Moody Meow

Liberal, lunatic lassie, with mood swings and foot-in-mouth syndrome

Facebook and old friends

Posted on | July 15, 2010 | No Comments

I love social media. Why? Because you discover new and interesting people who have unique perspectives to share. It makes me feel more connected to my community. Also, since we still don’t have cable (Comcast can shove their overpriced services where the sun don’t shine), I get my news from the various twitter feeds of the news organizations I trust. Okay, so I also get feeds from some of the right-wingy stuff, but that’s just for comedy.

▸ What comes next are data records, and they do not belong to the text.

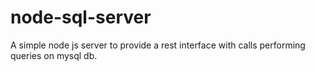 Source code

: node-sql-server
===============

A simple node js server to provide a rest interface with calls performing queries on mysql db.
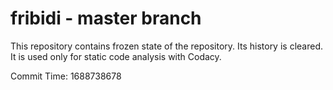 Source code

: # fribidi - master branch

This repository contains frozen state of the repository.
Its history is cleared. It is used only for static code
analysis with Codacy.

Commit Time: 1688738678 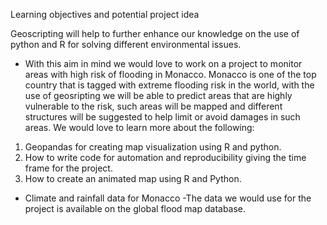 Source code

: Learning objectives and potential project idea

Geoscripting will help to further enhance our knowledge on the use of python and R for solving different environmental issues. 
- With this aim in mind we would love to work on a project to monitor areas with high risk of flooding in Monacco. 
Monacco is one of the top country that is tagged with extreme flooding risk in the world, with the use of geosripting we will be able to predict areas that are highly vulnerable to the risk, such areas will be mapped and different structures will be suggested to help limit or avoid damages in such areas.
We would love to learn more about the following:
1) Geopandas for creating map visualization using R and python. 
2)  How to write code for automation and reproducibility giving the time frame for the project.
3)  How to create an animated map using R and Python.


- Climate and rainfall data for Monacco
-The data we would use for the project is available on the global flood map database.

I don’t hold with a few of Facebook’s privacy policies. I have that profile locked down completely, but my blog is open. You will probably know more about me from this place than from Facebook. I know it seems contradictory, but I want my address and cell number hidden, thank you very much. Also, it’s no one’s business who I am connected with. I look at this blog like a mirrored room. I’m in here, doing my thing, making an ass out of myself but the windows are mirrored so I can’t see who looks in. In all honesty, I don’t care. I know that my family has read this, friends, perhaps old acquaintances. I hope no possible jobby jobby people reads this, but I’ve locked down most of the posts that dealt with jobs. Except that “I got laid off twice in one year” thing. No, everyone can read that.

It sucked.

I share the suck.

Back to facebook. So I’ve found:

  • my first boyfriend when I moved to Miami in 94 (he is happily married now and has a ridiculously adorable dog)
  • the guy who inadvertently started the breakup between me and the bastard that almost ruined my life (we went to see Bauhaus together and the ex had nautical hissy fit – thank god for Bauhaus)
  • the only man who was ever able to call me a princess with a straight face and I didn’t punch him (he actually meant it, perhaps that is why I loved him so…he saw something in me I still don’t see)
  • a friend I used to bite because I thought it was funny (yes, I acted like a toddler back then) and a few people who knew me by a completely different name (the interwebs and chat rooms were newish back then, so I was Q for a long time… long story).

It’s been amazing catching up with many of them, and it makes me wonder where the rest of them wandered off to. Where is my ex-roommate who danced with me and kissed me on the sidewalks of Ybor City, or the friends who danced with me to DJ Icey until the sun rose that FIRST time (I ditched a date to hang out with them),  or the former coworker I had a terrible crush on but with who ended up being one of the nicest people I’ve ever known. I wonder about the people I’ve hurt – the former best friend who had a thing for me but who I abused (never take people for granted), or the other friend who got caught between my destructive relationship and my need to move on. Maybe they will find me on facebook too. Maybe not. I’m just happier knowing where some of these characters ended up, many of them happy and settled. Oh, but the wild nights we used to have…. there are stories I could tell.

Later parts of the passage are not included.